Friday, December 29, 2017

When context helps a counterpoint

So Mark Shea blasted Ann Coulter's tweet that Mary and Joseph weren't refugees when they went to Bethlehem.  He calls her a liar who is removing part of the birth narrative from her Bible. 

I don't know the context of her tweet.  She is right to say that they were not, by any definition, a refugee family when they went to Bethlehem.  And if she was addressing those who show pictures of the Nativity scene, and declare the Holy Family to be refugees, then she is correct. 

If, however, she is deflecting from someone arguing that they were refugees on their flight to Egypt, then her tweet is rather pointless.  I would need to see the context.  I've seen several Nativity scenes over the last year with references to the Holy Family being refugees.  Technically, that is incorrect.  They would not fall into the category of refugee for a couple years, after the visit of the Magi, when the young Jesus was already an infant to toddler.  So conflating the birth and their refugee status is, technically, wrong.

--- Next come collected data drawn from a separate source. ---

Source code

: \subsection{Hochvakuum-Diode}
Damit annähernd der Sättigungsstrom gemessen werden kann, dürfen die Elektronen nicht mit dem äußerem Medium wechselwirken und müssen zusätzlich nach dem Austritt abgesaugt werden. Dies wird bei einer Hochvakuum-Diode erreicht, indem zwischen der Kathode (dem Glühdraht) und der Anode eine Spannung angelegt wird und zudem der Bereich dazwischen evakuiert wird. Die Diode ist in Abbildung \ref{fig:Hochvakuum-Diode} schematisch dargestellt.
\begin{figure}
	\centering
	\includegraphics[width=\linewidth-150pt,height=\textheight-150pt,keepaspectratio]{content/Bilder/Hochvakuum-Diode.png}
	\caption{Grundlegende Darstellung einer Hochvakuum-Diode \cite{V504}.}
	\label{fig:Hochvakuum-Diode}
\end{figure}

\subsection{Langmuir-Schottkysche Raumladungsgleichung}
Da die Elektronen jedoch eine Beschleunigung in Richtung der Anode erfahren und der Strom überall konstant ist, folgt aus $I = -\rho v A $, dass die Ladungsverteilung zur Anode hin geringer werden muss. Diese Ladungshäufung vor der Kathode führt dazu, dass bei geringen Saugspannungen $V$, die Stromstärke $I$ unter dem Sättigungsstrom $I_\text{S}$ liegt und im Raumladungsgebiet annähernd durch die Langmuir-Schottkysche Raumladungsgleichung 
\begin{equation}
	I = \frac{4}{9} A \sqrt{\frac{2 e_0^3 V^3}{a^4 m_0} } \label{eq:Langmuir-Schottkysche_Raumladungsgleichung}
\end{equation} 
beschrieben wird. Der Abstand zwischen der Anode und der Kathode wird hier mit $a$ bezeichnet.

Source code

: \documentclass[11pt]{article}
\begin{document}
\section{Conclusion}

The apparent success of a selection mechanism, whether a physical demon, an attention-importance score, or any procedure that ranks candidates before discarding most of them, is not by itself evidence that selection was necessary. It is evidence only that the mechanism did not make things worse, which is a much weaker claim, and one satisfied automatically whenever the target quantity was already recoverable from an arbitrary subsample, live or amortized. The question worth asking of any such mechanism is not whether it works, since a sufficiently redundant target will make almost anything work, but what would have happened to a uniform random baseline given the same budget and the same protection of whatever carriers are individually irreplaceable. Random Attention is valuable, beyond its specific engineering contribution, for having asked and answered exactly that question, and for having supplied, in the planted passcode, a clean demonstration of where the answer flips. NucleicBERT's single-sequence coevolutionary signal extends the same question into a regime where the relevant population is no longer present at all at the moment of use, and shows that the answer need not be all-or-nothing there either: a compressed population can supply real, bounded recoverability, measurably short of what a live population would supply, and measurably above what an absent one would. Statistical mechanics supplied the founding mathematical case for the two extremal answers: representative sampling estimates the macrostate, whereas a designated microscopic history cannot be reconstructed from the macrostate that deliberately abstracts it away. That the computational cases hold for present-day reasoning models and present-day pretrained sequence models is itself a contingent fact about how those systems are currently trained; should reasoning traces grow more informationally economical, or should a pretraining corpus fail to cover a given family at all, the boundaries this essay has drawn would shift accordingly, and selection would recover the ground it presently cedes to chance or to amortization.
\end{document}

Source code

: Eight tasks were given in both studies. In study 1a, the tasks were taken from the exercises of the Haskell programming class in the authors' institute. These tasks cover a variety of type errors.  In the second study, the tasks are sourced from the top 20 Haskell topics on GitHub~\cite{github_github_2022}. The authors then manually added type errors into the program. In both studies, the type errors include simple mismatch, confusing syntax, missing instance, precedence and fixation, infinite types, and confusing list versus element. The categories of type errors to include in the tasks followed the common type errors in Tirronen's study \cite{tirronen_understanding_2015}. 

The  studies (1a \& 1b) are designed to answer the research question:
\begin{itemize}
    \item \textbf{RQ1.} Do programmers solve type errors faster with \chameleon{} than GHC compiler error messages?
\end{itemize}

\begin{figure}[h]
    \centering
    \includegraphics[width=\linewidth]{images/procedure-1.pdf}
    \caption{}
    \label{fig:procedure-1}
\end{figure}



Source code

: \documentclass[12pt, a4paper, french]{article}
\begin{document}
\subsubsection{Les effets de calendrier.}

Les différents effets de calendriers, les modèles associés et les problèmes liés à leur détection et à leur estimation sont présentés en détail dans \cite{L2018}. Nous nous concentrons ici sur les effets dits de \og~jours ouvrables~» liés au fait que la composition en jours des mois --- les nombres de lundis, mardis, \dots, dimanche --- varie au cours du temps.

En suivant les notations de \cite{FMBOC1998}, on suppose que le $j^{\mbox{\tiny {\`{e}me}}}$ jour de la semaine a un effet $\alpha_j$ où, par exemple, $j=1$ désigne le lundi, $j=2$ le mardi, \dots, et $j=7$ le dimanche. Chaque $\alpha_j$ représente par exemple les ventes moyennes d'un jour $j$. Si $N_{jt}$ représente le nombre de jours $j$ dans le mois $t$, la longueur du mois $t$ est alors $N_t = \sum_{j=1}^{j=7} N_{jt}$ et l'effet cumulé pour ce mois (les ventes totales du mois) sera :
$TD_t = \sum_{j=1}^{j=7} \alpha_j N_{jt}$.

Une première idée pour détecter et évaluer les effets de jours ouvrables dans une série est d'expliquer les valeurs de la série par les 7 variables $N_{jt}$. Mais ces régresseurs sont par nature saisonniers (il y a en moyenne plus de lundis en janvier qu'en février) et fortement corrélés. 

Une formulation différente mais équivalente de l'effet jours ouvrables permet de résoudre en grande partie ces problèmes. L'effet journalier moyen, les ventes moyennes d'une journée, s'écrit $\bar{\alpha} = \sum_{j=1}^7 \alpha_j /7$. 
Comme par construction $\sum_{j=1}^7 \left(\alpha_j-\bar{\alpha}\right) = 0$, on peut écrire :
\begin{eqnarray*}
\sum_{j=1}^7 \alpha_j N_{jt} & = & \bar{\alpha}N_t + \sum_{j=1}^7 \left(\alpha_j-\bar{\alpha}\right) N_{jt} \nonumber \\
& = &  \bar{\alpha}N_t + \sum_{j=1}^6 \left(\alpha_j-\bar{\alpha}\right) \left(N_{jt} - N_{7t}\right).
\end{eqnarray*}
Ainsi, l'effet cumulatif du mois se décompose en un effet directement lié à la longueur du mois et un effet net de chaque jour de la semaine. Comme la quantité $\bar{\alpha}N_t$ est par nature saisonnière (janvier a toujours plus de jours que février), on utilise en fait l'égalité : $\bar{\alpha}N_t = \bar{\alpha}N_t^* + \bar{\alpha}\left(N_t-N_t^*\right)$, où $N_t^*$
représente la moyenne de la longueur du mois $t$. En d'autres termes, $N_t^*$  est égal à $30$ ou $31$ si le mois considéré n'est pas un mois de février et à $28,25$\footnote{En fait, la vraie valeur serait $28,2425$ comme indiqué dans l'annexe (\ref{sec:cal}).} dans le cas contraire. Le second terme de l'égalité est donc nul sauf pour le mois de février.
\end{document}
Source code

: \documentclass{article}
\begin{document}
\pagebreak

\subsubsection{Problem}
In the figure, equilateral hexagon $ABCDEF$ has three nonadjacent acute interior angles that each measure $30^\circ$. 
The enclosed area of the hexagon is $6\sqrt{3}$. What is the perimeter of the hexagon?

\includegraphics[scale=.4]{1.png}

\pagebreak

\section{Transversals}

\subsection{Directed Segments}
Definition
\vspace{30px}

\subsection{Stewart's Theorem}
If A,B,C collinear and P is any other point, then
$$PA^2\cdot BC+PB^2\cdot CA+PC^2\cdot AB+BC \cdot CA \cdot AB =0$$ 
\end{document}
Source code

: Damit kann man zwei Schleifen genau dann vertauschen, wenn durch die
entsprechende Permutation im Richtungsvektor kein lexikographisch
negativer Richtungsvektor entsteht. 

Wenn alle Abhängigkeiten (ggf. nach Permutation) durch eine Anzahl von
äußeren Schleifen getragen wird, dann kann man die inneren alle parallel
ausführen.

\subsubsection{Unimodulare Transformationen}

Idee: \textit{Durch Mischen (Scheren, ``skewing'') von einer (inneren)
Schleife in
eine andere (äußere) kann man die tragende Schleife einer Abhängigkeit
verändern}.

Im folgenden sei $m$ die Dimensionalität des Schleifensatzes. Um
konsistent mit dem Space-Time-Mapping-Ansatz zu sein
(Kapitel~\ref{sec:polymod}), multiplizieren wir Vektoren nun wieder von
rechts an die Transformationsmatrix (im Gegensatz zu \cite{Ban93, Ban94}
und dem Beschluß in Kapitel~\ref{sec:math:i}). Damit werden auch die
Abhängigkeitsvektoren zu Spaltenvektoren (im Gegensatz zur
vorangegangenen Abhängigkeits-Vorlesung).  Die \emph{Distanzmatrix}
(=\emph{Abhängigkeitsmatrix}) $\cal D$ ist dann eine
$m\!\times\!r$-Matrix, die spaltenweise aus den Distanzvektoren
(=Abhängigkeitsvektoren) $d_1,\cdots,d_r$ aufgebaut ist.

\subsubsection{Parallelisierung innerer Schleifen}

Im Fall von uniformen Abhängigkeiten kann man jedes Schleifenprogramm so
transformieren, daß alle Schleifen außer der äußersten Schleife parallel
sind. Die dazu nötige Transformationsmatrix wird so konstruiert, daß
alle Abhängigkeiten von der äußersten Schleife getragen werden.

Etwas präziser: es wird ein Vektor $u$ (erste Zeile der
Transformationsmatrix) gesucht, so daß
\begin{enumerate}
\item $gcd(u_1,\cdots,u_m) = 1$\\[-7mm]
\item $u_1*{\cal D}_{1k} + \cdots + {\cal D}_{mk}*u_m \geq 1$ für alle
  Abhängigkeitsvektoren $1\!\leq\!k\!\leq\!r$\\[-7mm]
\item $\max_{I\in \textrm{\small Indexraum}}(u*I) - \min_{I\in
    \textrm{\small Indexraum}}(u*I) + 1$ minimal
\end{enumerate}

I would at least need to know the context before moving to call someone a liar, or accuse them of dissecting the Scriptures.   It might be the ones who are guilty of manipulating the biblical narrative are the ones using the biblical stories to buttress their own opinions on the refugee issue.  For better than conflating the narratives, simply allowing refugees to enter into their homes would make a better witness to the importance of welcoming refugees.